The State of the Experiential Entertainment Market

Solomon Partners Experiential Entertainment Update June 2024

In June 2024, Solomon Partners released a report overviewing the state of the experiential entertainment market—including cruises, theme parks, live entertainment, and family entertainment. Without further ado, let’s explore the key findings of the report…

Live Entertainment Sector Shows Resilience Amid Growing Demand for In-Person Experiences

Solomon Partners found that the live entertainment industry continues to perform well, propelled by a consumer demand for in-person experiences. Despite varying economic conditions, operators in this sector maintain a strong belief in the resilience of consumer discretionary spending, predicting sustained growth in the future. 

“We had record attendance and gates across our live events portfolio… raising our full year guidance for revenue and adjusted EBITDA… experience economy is alive and well,” said Ariel Emanuel, CEO of TKO, a sports and entertainment company that comprises UFC and WWE.

This optimism is based on the ongoing appetite for live events, concerts, and performances, highlighting the sector’s ability to attract audiences and generate revenue even amidst broader economic challenges.

Family Entertainment Faces Challenges Amid Economic Strain

The family entertainment sector has faced notable challenges due to adverse weather conditions and a tougher consumer market, according to Solomon Partners. Macroeconomic factors have made individuals more restrained with their spending, leading to a cautious approach toward discretionary expenses. Consumers are feeling the strain of a high-rate economy, which has impacted their willingness to spend on non-essential activities.

“Q1 same venue sales of down 7%… Q1 was impacted by a post-COVID surge in our corporate events business in early 2023 as well as extreme cold weather during January… slightly behind our full year targets… given the choppy market conditions we have seen and could continue to see,” said Oliver Brewer, president and CEO of Top Golf on the company’s Q1 2024 Earnings Call.

Solomon Partners added that credit card interest rates have reached peak levels, with the average APR hitting 22.8% by the end of 2023. Additionally, delinquent credit card debt (90+ days) continues to grow, reaching its highest levels in over a decade. These factors contribute to a challenging environment for family entertainment operators who must navigate a more cautious and financially strained consumer base.

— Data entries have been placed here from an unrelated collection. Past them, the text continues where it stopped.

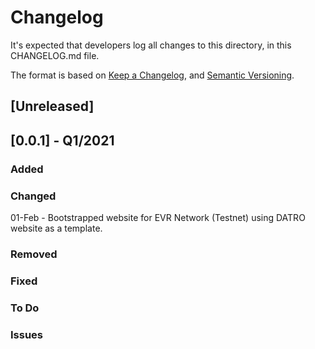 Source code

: # Changelog
It's expected that developers log all changes to this directory, in this CHANGELOG.md file.

The format is based on [Keep a Changelog](https://keepachangelog.com/en/1.0.0/),
and [Semantic Versioning](https://semver.org/spec/v2.0.0.html).

## [Unreleased]

## [0.0.1] - Q1/2021

### Added

### Changed

01-Feb - Bootstrapped website for EVR Network (Testnet) using DATRO website as a template. 

### Removed

### Fixed

### To Do

### Issues

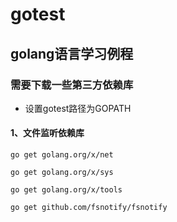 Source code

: # gotest
## golang语言学习例程

### 需要下载一些第三方依赖库

* 设置gotest路径为GOPATH

#### 1、文件监听依赖库

` go get golang.org/x/net `

`go get golang.org/x/sys`

`go get golang.org/x/tools`

`go get github.com/fsnotify/fsnotify`
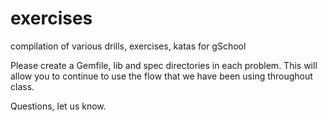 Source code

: exercises
=========

compilation of various drills, exercises, katas for gSchool

Please create a Gemfile, lib and spec directories in each problem. This will allow you to continue to use the flow that we have been using throughout class.

Questions, let us know.

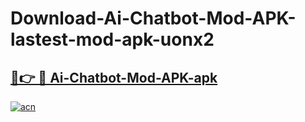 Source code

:# Download-Ai-Chatbot-Mod-APK-lastest-mod-apk-uonx2

<h2><a href="https://apkcomod.com?title=Ai-Chatbot-Mod-APK">🔗👉 🔴 Ai-Chatbot-Mod-APK-apk </a></h2>

[![acn](https://github.com/user-attachments/assets/0f9c940e-d8b0-45ae-aac7-cd30a18b3e1c)](https://apkcomod.com?title=Ai-Chatbot-Mod-APK)
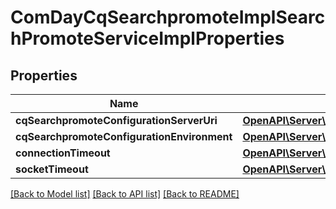 # ComDayCqSearchpromoteImplSearchPromoteServiceImplProperties

## Properties
Name | Type | Description | Notes
------------ | ------------- | ------------- | -------------
**cqSearchpromoteConfigurationServerUri** | [**OpenAPI\Server\Model\ConfigNodePropertyString**](ConfigNodePropertyString.md) |  | [optional] 
**cqSearchpromoteConfigurationEnvironment** | [**OpenAPI\Server\Model\ConfigNodePropertyString**](ConfigNodePropertyString.md) |  | [optional] 
**connectionTimeout** | [**OpenAPI\Server\Model\ConfigNodePropertyInteger**](ConfigNodePropertyInteger.md) |  | [optional] 
**socketTimeout** | [**OpenAPI\Server\Model\ConfigNodePropertyInteger**](ConfigNodePropertyInteger.md) |  | [optional] 

[[Back to Model list]](../README.md#documentation-for-models) [[Back to API list]](../README.md#documentation-for-api-endpoints) [[Back to README]](../README.md)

Cruise Operators Optimistic After Record-Breaking Q1 Results

Cruise operators have reported record results for the first quarter, fueling high optimism for the remainder of 2024 and into 2025 based on strong future bookings. Solomon Partners says operators in this sector believe that the current growth level is sustainable and not merely a product of market dynamics.

“We are even better positioned now for 2025 than we were last year at this time, heading into what is shaping up to be a phenomenal 2024… Consumers… are looking for value and they’re looking for experiences that are worth paying for,” said Josh Weinstein, president and CEO of Carnival Cruises on the company’s Q1 2024 Earnings Call.

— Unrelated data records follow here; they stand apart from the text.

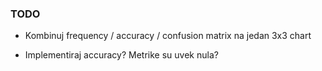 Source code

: ### TODO

* Kombinuj frequency / accuracy / confusion matrix na jedan 3x3 chart

* Implementiraj accuracy? Metrike su uvek nula?
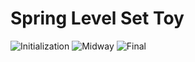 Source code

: Spring Level Set Toy
=====
![Initialization](https://github.com/bclucas/blob/blob/master/screenshots/levelset_toy1.png)
![Midway](https://github.com/bclucas/blob/blob/master/screenshots/levelset_toy2.png)
![Final](https://github.com/bclucas/blob/blob/master/screenshots/levelset_toy3.png)
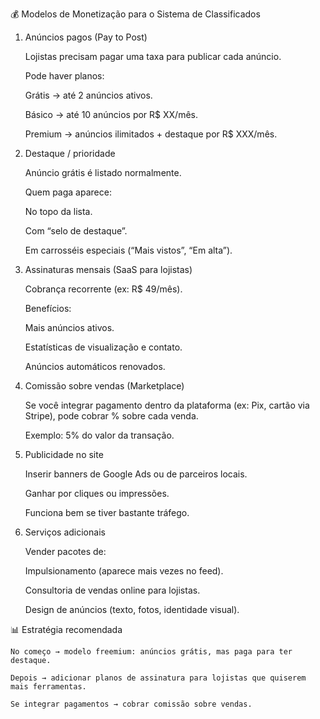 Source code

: 💰 Modelos de Monetização para o Sistema de Classificados
1. Anúncios pagos (Pay to Post)

    Lojistas precisam pagar uma taxa para publicar cada anúncio.

    Pode haver planos:

    Grátis → até 2 anúncios ativos.

    Básico → até 10 anúncios por R$ XX/mês.

    Premium → anúncios ilimitados + destaque por R$ XXX/mês.


2. Destaque / prioridade

    Anúncio grátis é listado normalmente.
    
    Quem paga aparece:
    
    No topo da lista.
    
    Com “selo de destaque”.
    
    Em carrosséis especiais (“Mais vistos”, “Em alta”).


3. Assinaturas mensais (SaaS para lojistas)

    Cobrança recorrente (ex: R$ 49/mês).
    
    Benefícios:
    
    Mais anúncios ativos.
    
    Estatísticas de visualização e contato.
    
    Anúncios automáticos renovados.


4. Comissão sobre vendas (Marketplace)

    Se você integrar pagamento dentro da plataforma (ex: Pix, cartão via Stripe), pode cobrar % sobre cada venda.
    
    Exemplo: 5% do valor da transação.


5. Publicidade no site
    
    Inserir banners de Google Ads ou de parceiros locais.
    
    Ganhar por cliques ou impressões.
    
    Funciona bem se tiver bastante tráfego.


6. Serviços adicionais
    
    Vender pacotes de:
    
    Impulsionamento (aparece mais vezes no feed).
    
    Consultoria de vendas online para lojistas.
    
    Design de anúncios (texto, fotos, identidade visual).

    
📊 Estratégia recomendada

    No começo → modelo freemium: anúncios grátis, mas paga para ter destaque.
    
    Depois → adicionar planos de assinatura para lojistas que quiserem mais ferramentas.
    
    Se integrar pagamentos → cobrar comissão sobre vendas.
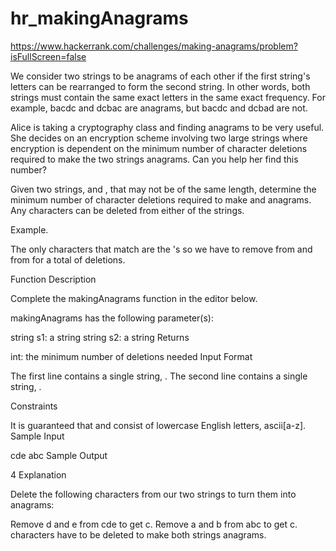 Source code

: # hr_makingAnagrams
https://www.hackerrank.com/challenges/making-anagrams/problem?isFullScreen=false

We consider two strings to be anagrams of each other if the first string's letters can be rearranged to form the second string. In other words, both strings must contain the same exact letters in the same exact frequency. For example, bacdc and dcbac are anagrams, but bacdc and dcbad are not.

Alice is taking a cryptography class and finding anagrams to be very useful. She decides on an encryption scheme involving two large strings where encryption is dependent on the minimum number of character deletions required to make the two strings anagrams. Can you help her find this number?

Given two strings,  and , that may not be of the same length, determine the minimum number of character deletions required to make  and  anagrams. Any characters can be deleted from either of the strings.

Example.


The only characters that match are the 's so we have to remove  from  and  from  for a total of  deletions.

Function Description

Complete the makingAnagrams function in the editor below.

makingAnagrams has the following parameter(s):

string s1: a string
string s2: a string
Returns

int: the minimum number of deletions needed
Input Format

The first line contains a single string, .
The second line contains a single string, .

Constraints

It is guaranteed that  and  consist of lowercase English letters, ascii[a-z].
Sample Input

cde
abc
Sample Output

4
Explanation

Delete the following characters from our two strings to turn them into anagrams:

Remove d and e from cde to get c.
Remove a and b from abc to get c.
 characters have to be deleted to make both strings anagrams.
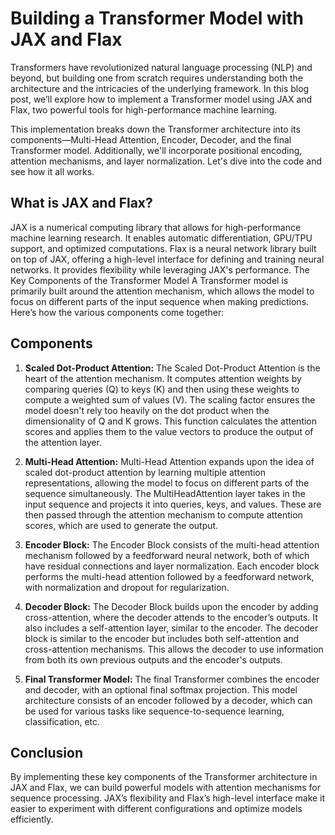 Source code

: # Building a Transformer Model with JAX and Flax
Transformers have revolutionized natural language processing (NLP) and beyond, but building one from scratch requires understanding both the architecture and the intricacies of the underlying framework. In this blog post, we’ll explore how to implement a Transformer model using JAX and Flax, two powerful tools for high-performance machine learning.

This implementation breaks down the Transformer architecture into its components—Multi-Head Attention, Encoder, Decoder, and the final Transformer model. Additionally, we'll incorporate positional encoding, attention mechanisms, and layer normalization. Let's dive into the code and see how it all works.

## What is JAX and Flax?
JAX is a numerical computing library that allows for high-performance machine learning research. It enables automatic differentiation, GPU/TPU support, and optimized computations.
Flax is a neural network library built on top of JAX, offering a high-level interface for defining and training neural networks. It provides flexibility while leveraging JAX's performance.
The Key Components of the Transformer Model
A Transformer model is primarily built around the attention mechanism, which allows the model to focus on different parts of the input sequence when making predictions. Here’s how the various components come together:

## Components

1. **Scaled Dot-Product Attention:**
The Scaled Dot-Product Attention is the heart of the attention mechanism. It computes attention weights by comparing queries (Q) to keys (K) and then using these weights to compute a weighted sum of values (V). The scaling factor ensures the model doesn't rely too heavily on the dot product when the dimensionality of Q and K grows.
This function calculates the attention scores and applies them to the value vectors to produce the output of the attention layer.

2. **Multi-Head Attention:**
Multi-Head Attention expands upon the idea of scaled dot-product attention by learning multiple attention representations, allowing the model to focus on different parts of the sequence simultaneously.
The MultiHeadAttention layer takes in the input sequence and projects it into queries, keys, and values. These are then passed through the attention mechanism to compute attention scores, which are used to generate the output.

3. **Encoder Block:**
The Encoder Block consists of the multi-head attention mechanism followed by a feedforward neural network, both of which have residual connections and layer normalization.
Each encoder block performs the multi-head attention followed by a feedforward network, with normalization and dropout for regularization.

4. **Decoder Block:**
The Decoder Block builds upon the encoder by adding cross-attention, where the decoder attends to the encoder’s outputs. It also includes a self-attention layer, similar to the encoder.
The decoder block is similar to the encoder but includes both self-attention and cross-attention mechanisms. This allows the decoder to use information from both its own previous outputs and the encoder's outputs.

5. **Final Transformer Model:**
The final Transformer combines the encoder and decoder, with an optional final softmax projection.
This model architecture consists of an encoder followed by a decoder, which can be used for various tasks like sequence-to-sequence learning, classification, etc.

## Conclusion
By implementing these key components of the Transformer architecture in JAX and Flax, we can build powerful models with attention mechanisms for sequence processing. JAX’s flexibility and Flax’s high-level interface make it easier to experiment with different configurations and optimize models efficiently.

This outlook is driven by consistent consumer interest and the perceived value of cruise vacations, which continue to attract a broad audience. The optimism within the industry suggests a stable future, with cruise lines poised to capitalize on their recent success.

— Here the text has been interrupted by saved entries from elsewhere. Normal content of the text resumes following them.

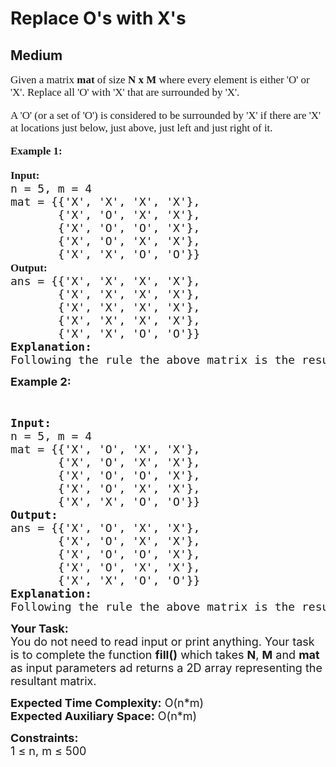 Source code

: # Replace O's with X's
## Medium
<div class="problems_problem_content__Xm_eO" speechify-initial-font-family="Roboto, sans-serif" speechify-initial-font-size="16px"><p speechify-initial-font-family="urw-din" speechify-initial-font-size="17px" style="font-family: urw-din; font-size: 17px;"><span style="font-size: 17px; font-family: urw-din;" speechify-initial-font-family="urw-din" speechify-initial-font-size="17px">Given a matrix <strong speechify-initial-font-family="urw-din" speechify-initial-font-size="17px" style="font-family: urw-din; font-size: 17px;">mat</strong> of size <strong speechify-initial-font-family="urw-din" speechify-initial-font-size="17px" style="font-family: urw-din; font-size: 17px;">N x M</strong> where every element is either 'O' or 'X'. Replace all 'O' with 'X' that are surrounded by 'X'. </span></p>
<p speechify-initial-font-family="urw-din" speechify-initial-font-size="17px" style="font-family: urw-din; font-size: 17px;"><span style="font-size: 17px; font-family: urw-din;" speechify-initial-font-family="urw-din" speechify-initial-font-size="17px">A 'O' (or a set of 'O') is considered to be surrounded by 'X' if there are 'X' at locations just below, just above, just left and just right of it.</span></p>
<p speechify-initial-font-family="urw-din" speechify-initial-font-size="17px" style="font-family: urw-din; font-size: 17px;"><strong speechify-initial-font-family="urw-din" speechify-initial-font-size="17px" style="font-family: urw-din; font-size: 17px;"><span style="font-size: 17px; font-family: urw-din;" speechify-initial-font-family="urw-din" speechify-initial-font-size="17px">Example 1:</span></strong></p>
<pre speechify-initial-font-family="urw-din" speechify-initial-font-size="17px"><span style="font-size: 18px;" speechify-initial-font-family="urw-din" speechify-initial-font-size="17px"><strong speechify-initial-font-family="urw-din" speechify-initial-font-size="17px" style="font-family: urw-din; font-size: 17px;">Input:</strong> <br speechify-initial-font-family="urw-din" speechify-initial-font-size="17px" style="font-family: urw-din; font-size: 17px;">n = 5, m = 4
mat = {{'X', 'X', 'X', 'X'}, 
&nbsp;      {'X', 'O', 'X', 'X'}, 
&nbsp;      {'X', 'O', 'O', 'X'}, 
&nbsp;      {'X', 'O', 'X', 'X'}, 
&nbsp;      {'X', 'X', 'O', 'O'}}
<strong speechify-initial-font-family="urw-din" speechify-initial-font-size="17px" style="font-family: urw-din; font-size: 17px;">Output:</strong> <br speechify-initial-font-family="urw-din" speechify-initial-font-size="17px" style="font-family: urw-din; font-size: 17px;">ans = {{'X', 'X', 'X', 'X'}, 
&nbsp;      {'X', 'X', 'X', 'X'}, 
&nbsp;      {'X', 'X', 'X', 'X'}, 
&nbsp;      {'X', 'X', 'X', 'X'}, 
&nbsp;      {'X', 'X', 'O', 'O'}}
<strong speechify-initial-font-family="urw-din" speechify-initial-font-size="17px">Explanation:</strong> <br speechify-initial-font-family="urw-din" speechify-initial-font-size="17px">Following the rule the above matrix is the resultant matrix. </span>
</pre>
<p speechify-initial-font-family="urw-din" speechify-initial-font-size="17px"><strong speechify-initial-font-family="urw-din" speechify-initial-font-size="17px"><span style="font-size: 18px;" speechify-initial-font-family="urw-din" speechify-initial-font-size="17px">Example 2:</span></strong></p>
<p speechify-initial-font-family="urw-din" speechify-initial-font-size="17px">&nbsp;</p>
<pre speechify-initial-font-family="urw-din" speechify-initial-font-size="17px"><span style="font-size: 18px;" speechify-initial-font-family="urw-din" speechify-initial-font-size="17px"><strong speechify-initial-font-family="urw-din" speechify-initial-font-size="17px">Input:</strong> <br speechify-initial-font-family="urw-din" speechify-initial-font-size="17px">n = 5, m = 4
mat = {{'X', 'O', 'X', 'X'}, 
&nbsp;      {'X', 'O', 'X', 'X'}, 
&nbsp;      {'X', 'O', 'O', 'X'}, 
&nbsp;      {'X', 'O', 'X', 'X'}, 
&nbsp;      {'X', 'X', 'O', 'O'}}
<strong speechify-initial-font-family="urw-din" speechify-initial-font-size="17px">Output:</strong> <br speechify-initial-font-family="urw-din" speechify-initial-font-size="17px">ans = {{'X', 'O', 'X', 'X'}, 
&nbsp;      {'X', 'O', 'X', 'X'}, 
&nbsp;      {'X', 'O', 'O', 'X'}, 
&nbsp;      {'X', 'O', 'X', 'X'}, 
&nbsp;      {'X', 'X', 'O', 'O'}}
<strong speechify-initial-font-family="urw-din" speechify-initial-font-size="17px">Explanation:</strong> <br speechify-initial-font-family="urw-din" speechify-initial-font-size="17px">Following the rule the above matrix is the resultant matrix.</span></pre>
<p speechify-initial-font-family="urw-din" speechify-initial-font-size="17px"><span style="font-size: 18px;" speechify-initial-font-family="urw-din" speechify-initial-font-size="17px"><strong speechify-initial-font-family="urw-din" speechify-initial-font-size="17px">Your Task:</strong><br speechify-initial-font-family="urw-din" speechify-initial-font-size="17px">You do not need to read input or print anything. Your task is to complete the function <strong speechify-initial-font-family="urw-din" speechify-initial-font-size="17px">fill()</strong> which takes <strong speechify-initial-font-family="urw-din" speechify-initial-font-size="17px">N</strong>, <strong speechify-initial-font-family="urw-din" speechify-initial-font-size="17px">M</strong> and <strong speechify-initial-font-family="urw-din" speechify-initial-font-size="17px">mat</strong> as input parameters ad returns a 2D array representing the resultant matrix.</span></p>
<p speechify-initial-font-family="urw-din" speechify-initial-font-size="17px"><span style="font-size: 18px;" speechify-initial-font-family="urw-din" speechify-initial-font-size="17px"><strong speechify-initial-font-family="urw-din" speechify-initial-font-size="17px">Expected Time Complexity:</strong> O(n*m)<br speechify-initial-font-family="urw-din" speechify-initial-font-size="17px"><strong speechify-initial-font-family="urw-din" speechify-initial-font-size="17px">Expected Auxiliary Space:</strong> O(n*m)</span></p>
<p speechify-initial-font-family="urw-din" speechify-initial-font-size="17px"><span style="font-size: 18px;" speechify-initial-font-family="urw-din" speechify-initial-font-size="17px"><strong speechify-initial-font-family="urw-din" speechify-initial-font-size="17px">Constraints:</strong><br speechify-initial-font-family="urw-din" speechify-initial-font-size="17px">1 ≤ n, m ≤ 500</span></p></div>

Theme Parks See Strong Demand Despite Weather Challenges

Theme parks have experienced strong demand, with increased attendance figures even as operating days were reduced due to weather-related issues. In-park spending remains high, indicating that visitors are willing to spend on experiences and merchandise, despite the shorter season.

“We are pleased to report record financial results this quarter, including record revenue and adjusted EBITDA. While attendance in the quarter benefited from a positive calendar shift… this benefit was almost entirely offset by unusually wet and cold weather during the quarter, particularly on certain peak attendance days,” said Marc Swanson, CEO of United Parks and Resorts, on the company’s Q1 2024 Earnings Call.

Solomon Partners says this trend underscores the enduring appeal of theme parks as destinations for entertainment. The ability to draw crowds and encourage spending highlights the sector’s resilience and its capacity to thrive even when external conditions aren’t ideal.

The Future of Experiential Entertainment

The experiential entertainment industry presents a mixed, but generally optimistic picture. While family entertainment faces hurdles due to economic pressures and adverse weather, live entertainment, cruise operators, and theme parks demonstrate resilience and growth.

The sectors’ ability to adapt and attract consumers despite economic challenges underscores the enduring appeal of entertainment experiences and the industry’s potential for sustained success in the future.